RECORDS FOR THIS TASK =
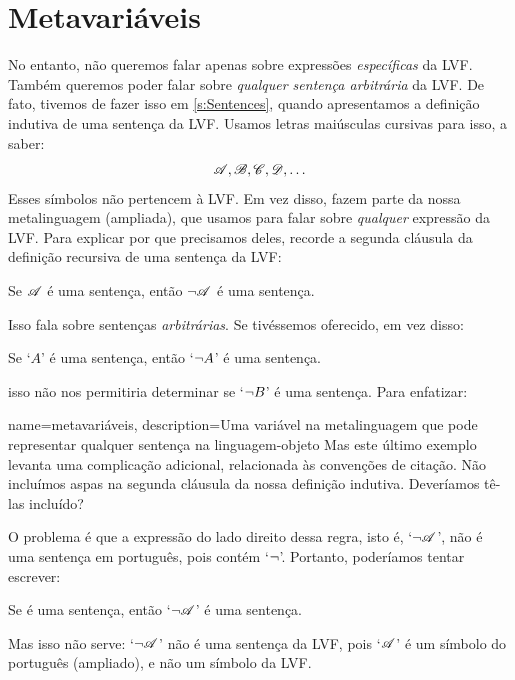\section{Metavariáveis}\label{s:Metavariables}
No entanto, não queremos falar apenas sobre expressões \emph{específicas}
da LVF. Também queremos poder falar sobre
\emph{qualquer sentença arbitrária} da LVF. De fato, tivemos de fazer isso
em \cref{s:Sentences}, quando apresentamos a definição indutiva de uma
sentença da LVF. Usamos letras maiúsculas cursivas para isso, a saber:
	$$\metav{A}, \metav{B}, \metav{C}, \metav{D}, \ldots$$
Esses símbolos não pertencem à LVF. Em vez disso, fazem parte da nossa
metalinguagem (ampliada), que usamos para falar sobre \emph{qualquer}
expressão da LVF. Para explicar por que precisamos deles, recorde a segunda
cláusula da definição recursiva de uma sentença da LVF:
	\begin{compactlist}
		\item[2.] Se $\metav{A}$ é uma sentença, então $\enot \metav{A}$ é uma sentença.
	\end{compactlist}
Isso fala sobre sentenças \emph{arbitrárias}. Se tivéssemos oferecido, em
vez disso:
	\begin{compactlist}
		\item[2$'$.] Se `$A$' é uma sentença, então `$\enot A$' é uma sentença.
	\end{compactlist}
isso não nos permitiria determinar se `$\enot B$' é uma sentença. Para
enfatizar:

{
name=metavariáveis,
description={Uma variável na metalinguagem que pode representar qualquer sentença na linguagem-objeto}
}
Mas este último exemplo levanta uma complicação adicional, relacionada às
convenções de citação. Não incluímos aspas na segunda cláusula da nossa
definição indutiva. Deveríamos tê-las incluído?

O problema é que a expressão do lado direito dessa regra, isto é,
`$\enot\metav{A}$', não é uma sentença em português, pois contém
`$\enot$'. Portanto, poderíamos tentar escrever:
	\begin{numberlist}
		\item[2$''$.] Se  é uma sentença, então `$\enot \metav{A}$' é uma sentença.
	\end{numberlist}
Mas isso não serve: `$\enot \metav{A}$' não é uma sentença da LVF, pois
`$\metav{A}$' é um símbolo do português (ampliado), e não um símbolo da
LVF.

EXERCISE PROMPT = Only the pictures are to be left out; write out all the other data exactly.

FINISHED TASK =
\section{Metavariáveis}\label{s:Metavariables}
No entanto, não queremos falar apenas sobre expressões \emph{específicas}
da LVF. Também queremos poder falar sobre
\emph{qualquer sentença arbitrária} da LVF. De fato, tivemos de fazer isso
em \cref{s:Sentences}, quando apresentamos a definição indutiva de uma
sentença da LVF. Usamos letras maiúsculas cursivas para isso, a saber:
	$$\metav{A}, \metav{B}, \metav{C}, \metav{D}, \ldots$$
Esses símbolos não pertencem à LVF. Em vez disso, fazem parte da nossa
metalinguagem (ampliada), que usamos para falar sobre \emph{qualquer}
expressão da LVF. Para explicar por que precisamos deles, recorde a segunda
cláusula da definição recursiva de uma sentença da LVF:
	\begin{compactlist}
		\item[2.] Se $\metav{A}$ é uma sentença, então $\enot \metav{A}$ é uma sentença.
	\end{compactlist}
Isso fala sobre sentenças \emph{arbitrárias}. Se tivéssemos oferecido, em
vez disso:
	\begin{compactlist}
		\item[2$'$.] Se `$A$' é uma sentença, então `$\enot A$' é uma sentença.
	\end{compactlist}
isso não nos permitiria determinar se `$\enot B$' é uma sentença. Para
enfatizar:

{
name=metavariáveis,
description={Uma variável na metalinguagem que pode representar qualquer sentença na linguagem-objeto}
}
Mas este último exemplo levanta uma complicação adicional, relacionada às
convenções de citação. Não incluímos aspas na segunda cláusula da nossa
definição indutiva. Deveríamos tê-las incluído?

O problema é que a expressão do lado direito dessa regra, isto é,
`$\enot\metav{A}$', não é uma sentença em português, pois contém
`$\enot$'. Portanto, poderíamos tentar escrever:
	\begin{numberlist}
		\item[2$''$.] Se  é uma sentença, então `$\enot \metav{A}$' é uma sentença.
	\end{numberlist}
Mas isso não serve: `$\enot \metav{A}$' não é uma sentença da LVF, pois
`$\metav{A}$' é um símbolo do português (ampliado), e não um símbolo da
LVF.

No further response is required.